I shake my head and prop my hip on her narrow bed and look into her eyes.

“You have not disrupted my life, you’ve affected it in more positive ways than you can imagine. This was not your fault, and I’m fucking glad I came to check on you when I did. Who knows what could have happened? And you didn’t make me go anywhere. I wanted to be with you, so I was, period.

“I’m going to ask the nurse when you can leave. I’ll be right back, okay?”

She nods, and I exit the room and walk to the nurse’s station.

While I wait for the nurse to finish up her phone call, I wonder if they brought Matt to the same hospital. I wonder if he’s breathing on his own. I even wonder if he’s still alive.

The nurse hangs up and says she’ll bring Téa’s discharge papers right in.

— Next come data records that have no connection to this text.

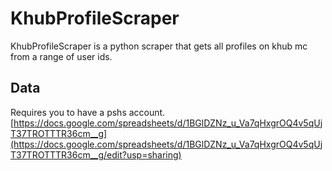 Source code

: # KhubProfileScraper
KhubProfileScraper is a python scraper that gets all profiles on khub mc from a range of user ids.

## Data
Requires you to have a pshs account.
[https://docs.google.com/spreadsheets/d/1BGlDZNz_u_Va7qHxgrOQ4v5qUjT37TROTTTR36cm__g](https://docs.google.com/spreadsheets/d/1BGlDZNz_u_Va7qHxgrOQ4v5qUjT37TROTTTR36cm__g/edit?usp=sharing)
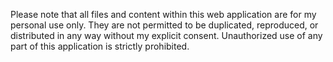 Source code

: Please note that all files and content within this web application are for my personal use only. They are not permitted to be duplicated, reproduced, or distributed in any way without my explicit consent. Unauthorized use of any part of this application is strictly prohibited.
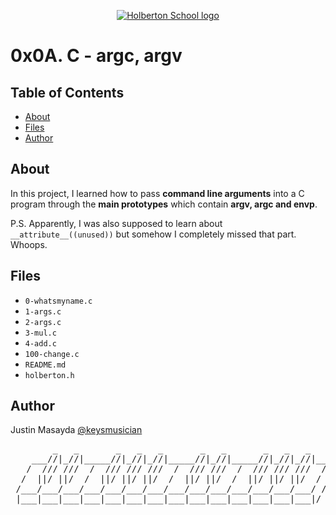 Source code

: <p align="center">
  <a href=#>
    <img src="https://intranet.hbtn.io/assets/holberton-logo-full-black-157ccfa3d2134776c1e3f78c0fe682968e8848b64fcacc6187976044f75f35a8.png" alt="Holberton School logo">
  </a>
</p>

# 0x0A. C - argc, argv

## Table of Contents
* [About](#about)
* [Files](#files)
* [Author](#author)

## About
In this project, I learned how to pass **command line arguments** into a C program through the **main prototypes** which contain **argv, argc and envp**.

P.S. Apparently, I was also supposed to learn about `__attribute__((unused))` but somehow I completely missed that part. Whoops.

## Files
* `0-whatsmyname.c`
* `1-args.c`
* `2-args.c`
* `3-mul.c`
* `4-add.c`
* `100-change.c`
* `README.md`
* `holberton.h`

## Author
Justin Masayda [@keysmusician](https://github.com/keysmusician)
<div align="center">
<pre>
        _   _       _   _   _       _   _       _   _   _     
    ___//|_//|_____//|_//|_//|_____//|_//|_____//|_//|_//|___ 
   /  /// ///  /  /// /// ///  /  /// ///  /  /// /// ///  / |
  /  ||/ ||/  /  ||/ ||/ ||/  /  ||/ ||/  /  ||/ ||/ ||/  / / 
 /___/___/___/___/___/___/___/___/___/___/___/___/___/___/ /  
 |___|___|___|___|___|___|___|___|___|___|___|___|___|___|/   
 
</pre>
</div>
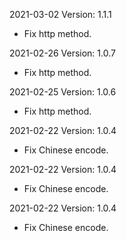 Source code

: 2021-03-02 Version: 1.1.1
- Fix http method.

2021-02-26 Version: 1.0.7
- Fix http method.

2021-02-25 Version: 1.0.6
- Fix http method.

2021-02-22 Version: 1.0.4
- Fix Chinese encode.

2021-02-22 Version: 1.0.4
- Fix Chinese encode.

2021-02-22 Version: 1.0.4
- Fix Chinese encode.

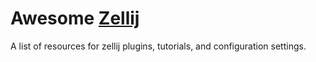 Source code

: 
# Awesome [Zellij](https://github.com/zellij-org/zellij)

A list of resources for zellij plugins, tutorials, and configuration settings.
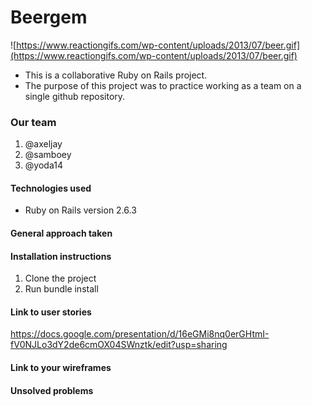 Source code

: # Beergem
![https://www.reactiongifs.com/wp-content/uploads/2013/07/beer.gif](https://www.reactiongifs.com/wp-content/uploads/2013/07/beer.gif)
- This is a collaborative Ruby on Rails project.
- The purpose of this project was to practice working as a team on a single github repository.

### Our team
1. @axeljay
2. @samboey
3. @yoda14

#### Technologies used
- Ruby on Rails version 2.6.3

#### General approach taken


#### Installation instructions
1. Clone the project
2. Run bundle install

#### Link to user stories
https://docs.google.com/presentation/d/16eGMi8nq0erGHtmI-fV0NJLo3dY2de6cmOX04SWnztk/edit?usp=sharing

#### Link to your wireframes


#### Unsolved problems

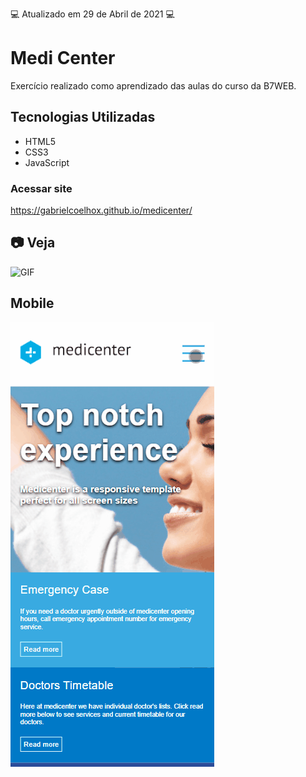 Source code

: :computer: Atualizado em 29 de Abril de 2021 :computer:

# Medi Center

Exercício realizado como aprendizado das aulas do curso da B7WEB.

## Tecnologias Utilizadas

- HTML5
- CSS3
- JavaScript

### Acessar site

https://gabrielcoelhox.github.io/medicenter/

## :camera: Veja

![GIF](github/animacao.gif)

## Mobile

![MObile GIF](github/mobile.gif)

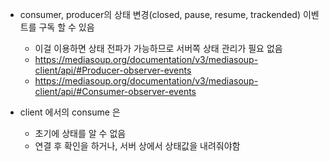 - consumer, producer의 상태 변경(closed, pause, resume, trackended) 이벤트를 구독 할 수 있음

  - 이걸 이용하면 상태 전파가 가능하므로 서버쪽 상태 관리가 필요 없음
  - https://mediasoup.org/documentation/v3/mediasoup-client/api/#Producer-observer-events
  - https://mediasoup.org/documentation/v3/mediasoup-client/api/#Consumer-observer-events

- client 에서의 consume 은
  - 초기에 상태를 알 수 없음
  - 연결 후 확인을 하거나, 서버 상에서 상태값을 내려줘야함
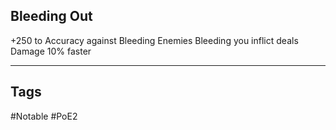 ## Bleeding Out
+250 to Accuracy against Bleeding Enemies
Bleeding you inflict deals Damage 10% faster

---
## Tags
#Notable
#PoE2
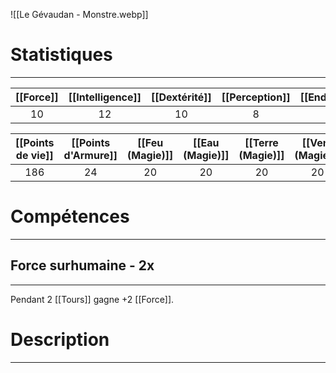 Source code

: ![[Le Gévaudan - Monstre.webp]]
# Statistiques
---

| [[Force]] | [[Intelligence]] | [[Dextérité]] | [[Perception]] | [[Endurance]] | [[Charisme]] | [[Initiative]] |
| :-------: | :--------------: | :-----------: | :------------: | :-----------: | :----------: | :------------: |
|    10     |        12        |      10       |       8        |       4       |      10      |       24       |

| [[Points de vie]] | [[Points d'Armure]] | [[Feu (Magie)]] | [[Eau (Magie)]] | [[Terre (Magie)]] | [[Vent (Magie)]] | [[Foudre (Magie)]] |
| :---------------: | :-----------------: | :-------------: | :-------------: | :---------------: | :--------------: | :----------------: |
|        186        |         24          |       20        |       20        |        20         |        20        |         20         |
# Compétences
---
## Force surhumaine - 2x
---
Pendant 2 [[Tours]] gagne +2 [[Force]].

# Description
---
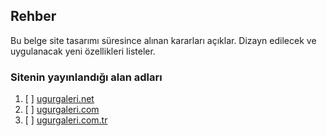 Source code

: ## Rehber

Bu belge site tasarımı süresince alınan kararları açıklar. Dizayn edilecek ve uygulanacak yeni özellikleri listeler.

### Sitenin yayınlandığı alan adları

1. [ ] [ugurgaleri.net](https://ugurgaleri.net)
2. [ ] [ugurgaleri.com](https://ugurgaleri.com)
3. [ ] [ugurgaleri.com.tr](https://ugurgaleri.com.tr) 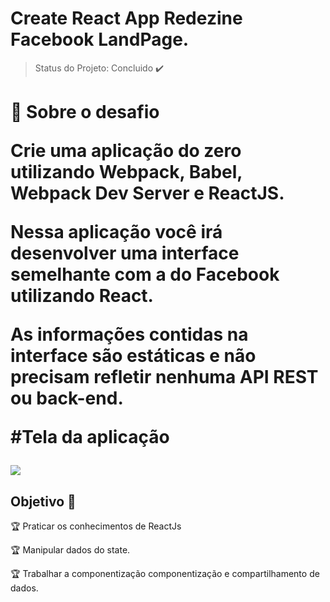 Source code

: # Create React App Redezine Facebook LandPage.

> Status do Projeto: Concluido :heavy_check_mark:

<h1>🚀 Sobre o desafio<p>

<p>Crie uma aplicação do zero utilizando Webpack, Babel, Webpack Dev Server e ReactJS.<p>

<p>Nessa aplicação você irá desenvolver uma interface semelhante com a do Facebook utilizando React.<p>

<p>As informações contidas na interface são estáticas e não precisam refletir nenhuma API REST ou back-end.<p>

#Tela da aplicação

<img src="./src/assets/image/newfacebook.png"/>


## Objetivo :checkered_flag:

:trophy: Praticar os conhecimentos de ReactJs 

:trophy: Manipular dados do state. 

:trophy: Trabalhar a componentização componentização e compartilhamento de dados. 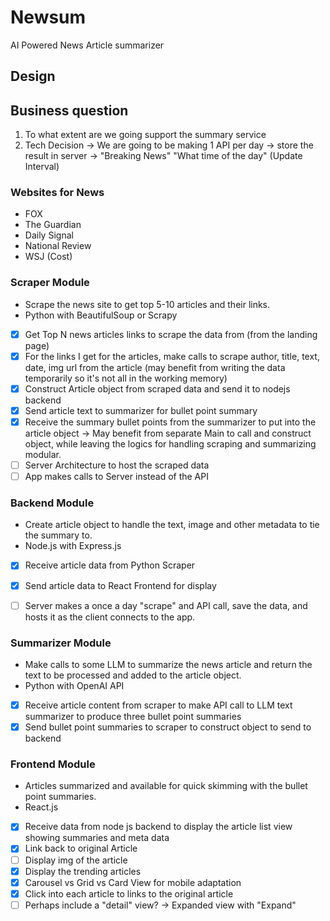 # Newsum
AI Powered News Article summarizer

## Design

## Business question
1. To what extent are we going support the summary service
2. Tech Decision -> We are going to be making 1 API per day -> store the result in server -> "Breaking News" "What time of the day" (Update Interval)

### Websites for News
- FOX
- The Guardian
- Daily Signal
- National Review
- WSJ (Cost)

### Scraper Module
- Scrape the news site to get top 5-10 articles and their links.
- Python with BeautifulSoup or Scrapy

- [x] Get Top N news articles links to scrape the data from (from the landing page)
- [x] For the links I get for the articles, make calls to scrape author, title, text, date, img url from the article (may benefit from writing the data temporarily so it's not all in the working memory)
- [x] Construct Article object from scraped data and send it to nodejs backend
- [x] Send article text to summarizer for bullet point summary
- [x] Receive the summary bullet points from the summarizer to put into the article object -> May benefit from separate Main to call and construct object, while leaving the logics for handling scraping and summarizing modular.
- [ ] Server Architecture to host the scraped data
- [ ] App makes calls to Server instead of the API

### Backend Module
- Create article object to handle the text, image and other metadata to tie the summary to.
- Node.js with Express.js

- [x] Receive article data from Python Scraper
- [x] Send article data to React Frontend for display

- [ ] Server makes a once a day "scrape" and API call, save the data, and hosts it as the client connects to the app.

### Summarizer Module
- Make calls to some LLM to summarize the news article and return the text to be processed and added to the article object.
- Python with OpenAI API

- [x] Receive article content from scraper to make API call to LLM text summarizer to produce three bullet point summaries
- [x] Send bullet point summaries to scraper to construct object to send to backend

### Frontend Module
- Articles summarized and available for quick skimming with the bullet point summaries.
- React.js

- [x] Receive data from node js backend to display the article list view showing summaries and meta data
- [x] Link back to original Article
- [ ] Display img of the article
- [x] Display the trending articles
- [x] Carousel vs Grid vs Card View for mobile adaptation
- [x] Click into each article to links to the original article
- [ ] Perhaps include a "detail" view? -> Expanded view with "Expand" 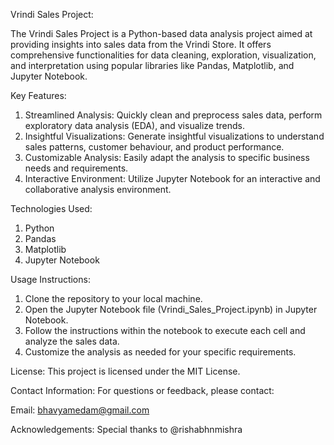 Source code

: Vrindi Sales Project:

The Vrindi Sales Project is a Python-based data analysis project aimed at providing insights into sales data from the Vrindi Store. It offers comprehensive functionalities for data cleaning, exploration, visualization, and interpretation using popular libraries like Pandas, Matplotlib, and Jupyter Notebook.

Key Features:
1. Streamlined Analysis: Quickly clean and preprocess sales data, perform exploratory data analysis (EDA), and visualize trends.
2. Insightful Visualizations: Generate insightful visualizations to understand sales patterns, customer behaviour, and product performance.
3. Customizable Analysis: Easily adapt the analysis to specific business needs and requirements.
4. Interactive Environment: Utilize Jupyter Notebook for an interactive and collaborative analysis environment.

Technologies Used:
1. Python
2. Pandas
3. Matplotlib
4. Jupyter Notebook

Usage Instructions:
1. Clone the repository to your local machine.
2. Open the Jupyter Notebook file (Vrindi_Sales_Project.ipynb) in Jupyter Notebook.
3. Follow the instructions within the notebook to execute each cell and analyze the sales data.
4. Customize the analysis as needed for your specific requirements.

License:
This project is licensed under the MIT License.

Contact Information:
For questions or feedback, please contact:

Email: bhavyamedam@gmail.com

Acknowledgements:
Special thanks to @rishabhnmishra

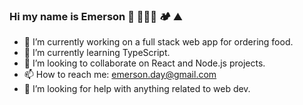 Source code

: ### Hi my name is Emerson  🥾 🏄🏻‍♂️ 🏕️ ⛰️
- 🔭 I’m currently working on a full stack web app for ordering food.
- 🌱 I’m currently learning TypeScript.
- 👯 I’m looking to collaborate on React and Node.js projects.
- 📫 How to reach me: emerson.day@gmail.com
- 🤔 I’m looking for help with anything related to web dev.
<!--
**emday4prez/emday4prez** is a ✨ _special_ ✨ repository because its `README.md` (this file) appears on your GitHub profile.

Here are some ideas to get you started:



- 💬 Ask me about ...

- 😄 Pronouns: ...
- ⚡ Fun fact: ...
-->
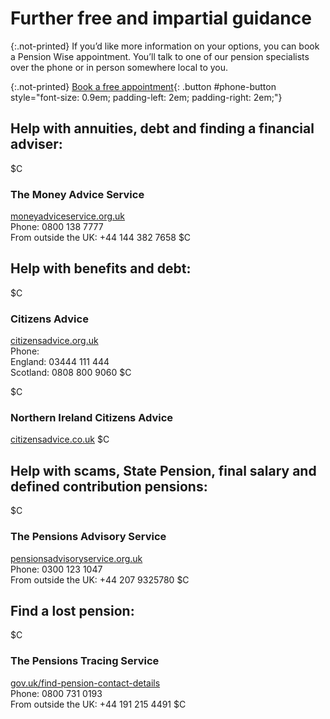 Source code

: # Further free and impartial guidance

{:.not-printed}
If you’d like more information on your options, you can book a Pension Wise appointment. You’ll talk to one of our pension specialists over the phone or in person somewhere local to you.

{:.not-printed}
[Book a free appointment](/appointments){: .button #phone-button style="font-size: 0.9em; padding-left: 2em; padding-right: 2em;"}

## Help with annuities, debt and finding a financial adviser:

$C
### The Money Advice Service
[moneyadviceservice.org.uk](https://moneyadviceservice.org.uk)<br>
Phone: 0800 138 7777<br>
From outside the UK: +44 144 382 7658
$C

## Help with benefits and debt:

$C
### Citizens Advice
[citizensadvice.org.uk](https://citizensadvice.org.uk)<br>
Phone:<br>
England: 03444 111 444<br>
Scotland: 0808 800 9060
$C

$C
### Northern Ireland Citizens Advice
[citizensadvice.co.uk](https://citizensadvice.org.uk)
$C

## Help with scams, State Pension, final salary and defined contribution pensions:

$C
### The Pensions Advisory Service
[pensionsadvisoryservice.org.uk](https://pensionsadvisoryservice.org.uk)<br>
Phone: 0300 123 1047<br>
From outside the UK: +44 207 9325780
$C

## Find a lost pension:

$C
### The Pensions Tracing Service
[gov.uk/find-pension-contact-details](https://www.gov.uk/find-pension-contact-details)<br>
Phone: 0800 731 0193<br>
From outside the UK: +44 191 215 4491
$C
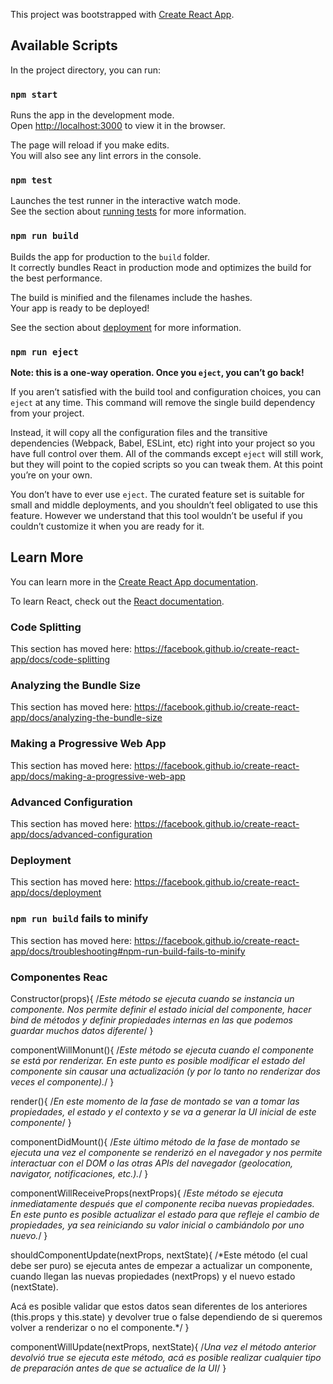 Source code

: This project was bootstrapped with [Create React App](https://github.com/facebook/create-react-app).

## Available Scripts

In the project directory, you can run:

### `npm start`

Runs the app in the development mode.<br>
Open [http://localhost:3000](http://localhost:3000) to view it in the browser.

The page will reload if you make edits.<br>
You will also see any lint errors in the console.

### `npm test`

Launches the test runner in the interactive watch mode.<br>
See the section about [running tests](https://facebook.github.io/create-react-app/docs/running-tests) for more information.

### `npm run build`

Builds the app for production to the `build` folder.<br>
It correctly bundles React in production mode and optimizes the build for the best performance.

The build is minified and the filenames include the hashes.<br>
Your app is ready to be deployed!

See the section about [deployment](https://facebook.github.io/create-react-app/docs/deployment) for more information.

### `npm run eject`

**Note: this is a one-way operation. Once you `eject`, you can’t go back!**

If you aren’t satisfied with the build tool and configuration choices, you can `eject` at any time. This command will remove the single build dependency from your project.

Instead, it will copy all the configuration files and the transitive dependencies (Webpack, Babel, ESLint, etc) right into your project so you have full control over them. All of the commands except `eject` will still work, but they will point to the copied scripts so you can tweak them. At this point you’re on your own.

You don’t have to ever use `eject`. The curated feature set is suitable for small and middle deployments, and you shouldn’t feel obligated to use this feature. However we understand that this tool wouldn’t be useful if you couldn’t customize it when you are ready for it.

## Learn More

You can learn more in the [Create React App documentation](https://facebook.github.io/create-react-app/docs/getting-started).

To learn React, check out the [React documentation](https://reactjs.org/).

### Code Splitting

This section has moved here: https://facebook.github.io/create-react-app/docs/code-splitting

### Analyzing the Bundle Size

This section has moved here: https://facebook.github.io/create-react-app/docs/analyzing-the-bundle-size

### Making a Progressive Web App

This section has moved here: https://facebook.github.io/create-react-app/docs/making-a-progressive-web-app

### Advanced Configuration

This section has moved here: https://facebook.github.io/create-react-app/docs/advanced-configuration

### Deployment

This section has moved here: https://facebook.github.io/create-react-app/docs/deployment

### `npm run build` fails to minify

This section has moved here: https://facebook.github.io/create-react-app/docs/troubleshooting#npm-run-build-fails-to-minify

### Componentes Reac

Constructor(props){
/_Este método se ejecuta cuando se instancia un componente. Nos permite definir el estado inicial del componente, hacer bind de métodos y definir propiedades internas en las que podemos guardar muchos datos diferente_/
}

componentWillMonunt(){
/_Este método se ejecuta cuando el componente se está por renderizar. En este punto es posible modificar el estado del componente sin causar una actualización (y por lo tanto no renderizar dos veces el componente)._/
}

render(){
/_En este momento de la fase de montado se van a tomar las propiedades, el estado y el contexto y se va a generar la UI inicial de este componente_/
}

componentDidMount(){
/_Este último método de la fase de montado se ejecuta una vez el componente se renderizó en el navegador y nos permite interactuar con el DOM o las otras APIs del navegador (geolocation, navigator, notificaciones, etc.)._/
}

componentWillReceiveProps(nextProps){
/_Este método se ejecuta inmediatamente después que el componente reciba nuevas propiedades. En este punto es posible actualizar el estado para que refleje el cambio de propiedades, ya sea reiniciando su valor inicial o cambiándolo por uno nuevo._/
}

shouldComponentUpdate(nextProps, nextState){
/\*Este método (el cual debe ser puro) se ejecuta antes de empezar a actualizar un componente, cuando llegan las nuevas propiedades (nextProps) y el nuevo estado (nextState).

Acá es posible validar que estos datos sean diferentes de los anteriores (this.props y this.state) y devolver true o false dependiendo de si queremos volver a renderizar o no el componente.\*/
}

componentWillUpdate(nextProps, nextState){
/_Una vez el método anterior devolvió true se ejecuta este método, acá es posible realizar cualquier tipo de preparación antes de que se actualice de la UI_/
}
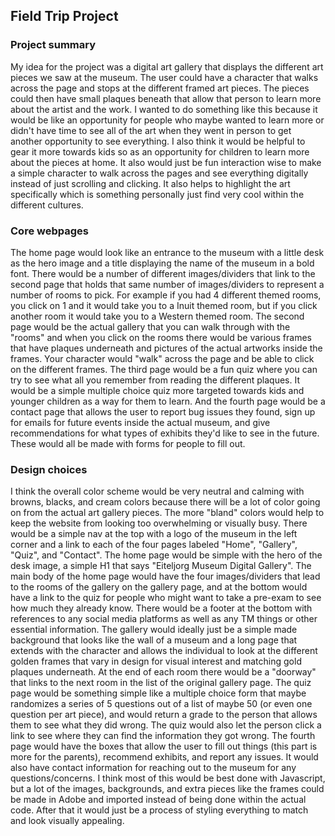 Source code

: ## Field Trip Project

### Project summary

My idea for the project was a digital art gallery that displays the different art pieces we saw at the museum. The user could have a character that walks across the page and stops at the different framed art pieces. The pieces could then have small plaques beneath that allow that person to learn more about the artist and the work. I wanted to do something like this because it would be like an opportunity for people who maybe wanted to learn more or didn't have time to see all of the art when they went in person to get another opportunity to see everything. I also think it would be helpful to gear it more towards kids so as an opportunity for children to learn more about the pieces at home. It also would just be fun interaction wise to make a simple character to walk across the pages and see everything digitally instead of just scrolling and clicking. It also helps to highlight the art specifically which is something personally just find very cool within the different cultures.

### Core webpages

The home page would look like an entrance to the museum with a little desk as the hero image and a title displaying the name of the museum in a bold font. There would be a number of different images/dividers that link to the second page that holds that same number of images/dividers to represent a number of rooms to pick. For example if you had 4 different themed rooms, you click on 1 and it would take you to a Inuit themed room, but if you click another room it would take you to a Western themed room. The second page would be the actual gallery that you can walk through with the "rooms" and when you click on the rooms there would be various frames that have plaques underneath and pictures of the actual artworks inside the frames. Your character would "walk" across the page and be able to click on the different frames. The third page would be a fun quiz where you can try to see what all you remember from reading the different plaques. It would be a simple multiple choice quiz more targeted towards kids and younger children as a way for them to learn. And the fourth page would be a contact page that allows the user to report bug issues they found, sign up for emails for future events inside the actual museum, and give recommendations for what types of exhibits they'd like to see in the future. These would all be made with forms for people to fill out.

### Design choices

I think the overall color scheme would be very neutral and calming with browns, blacks, and cream colors because there will be a lot of color going on from the actual art gallery pieces. The more "bland" colors would help to keep the website from looking too overwhelming or visually busy. There would be a simple nav at the top with a logo of the museum in the left corner and a link to each of the four pages labeled "Home", "Gallery", "Quiz", and "Contact". The home page would be simple with the hero of the desk image, a simple H1 that says "Eiteljorg Museum Digital Gallery". The main body of the home page would have the four images/dividers that lead to the rooms of the gallery on the gallery page, and at the bottom would have a link to the quiz for people who might want to take a pre-exam to see how much they already know. There would be a footer at the bottom with references to any social media platforms as well as any TM things or other essential information. The gallery would ideally just be a simple made background that looks like the wall of a museum and a long page that extends with the character and allows the individual to look at the different golden frames that vary in design for visual interest and matching gold plaques underneath. At the end of each room there would be a "doorway" that links to the next room in the list of the original gallery page. The quiz page would be something simple like a multiple choice form that maybe randomizes a series of 5 questions out of a list of maybe 50 (or even one question per art piece), and would return a grade to the person that allows them to see what they did wrong. The quiz would also let the person click a link to see where they can find the information they got wrong. The fourth page would have the boxes that allow the user to fill out things (this part is more for the parents), recommend exhibits, and report any issues. It would also have contact information for reaching out to the museum for any questions/concerns. I think most of this would be best done with Javascript, but a lot of the images, backgrounds, and extra pieces like the frames could be made in Adobe and imported instead of being done within the actual code. After that it would just be a process of styling everything to match and look visually appealing.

Back in her room, the nurse left a set of scrubs for her to wear home. I ruined her clothes when I carried her out of the house soaked in Matt’s blood.

“Do you want some help?”

She nods her head, and I remove the sheet from her legs and help her sit on the edge of the bed. She has a few bruises on her shins and a larger one on her hip where she hit the floor after Matt released his hold on her. She’s stiff and sore, but thankfully nothing’s broken.

I reach around and untie the gown behind her neck. She’s bare under her gown, I know, because she wouldn’t let go of my hand when they undressed her.

She lets it fall around her waist and raises her arms. I bunch up the scrub top and slide it over her head, but not without admiring the artwork on her skin and her perfect soft breasts.

It’s odd that a moment of what feels like deja vu hits me when I see her naked. I’ve never seen her naked before. Even when we were swimming with Scarlet, she wore a one-piece suit with large round cutouts on both sides and a back that consisted of a thin piece of material that ran from top of her ass to her neck. Hardly modest, but not a barely-there string bikini either.

The feeling leaves as soon as it starts when I see the large bruise on her flank under her ribs from being kicked. That motherfucker is going to pay for doing this to her. I don’t know how or when, but he will pay.

I squat down, holding the scrub pants open so she can step into them. She places her hand on my shoulder, and I close my eyes because the part of her that I had planned on spending a lot of time with tonight is right in front of my face.

When she has both feet in, I stand, bringing them up as I do. I tie the string in a bow, and she places her hands over mine, stopping my robotic assistance. I stop and look at her face to see what she needs, but she can’t tell me with her voice.

She rises up on her toes and presses her lips against mine. It’s a tender kiss full of gratitude and regret.

“Let’s go home,” I say against her lips. She nods, and I slide my arm carefully behind her knees and scoop her into my arms.

I carry her against hospital policy outside to where Cap is waiting with the Town Car.

Not a word is spoken when he opens the door, and I slide in the back seat cradling her in my arms. Not a word is spoken all the way home, and still none when I tuck her bruised and battered sleeping body safely into my bed.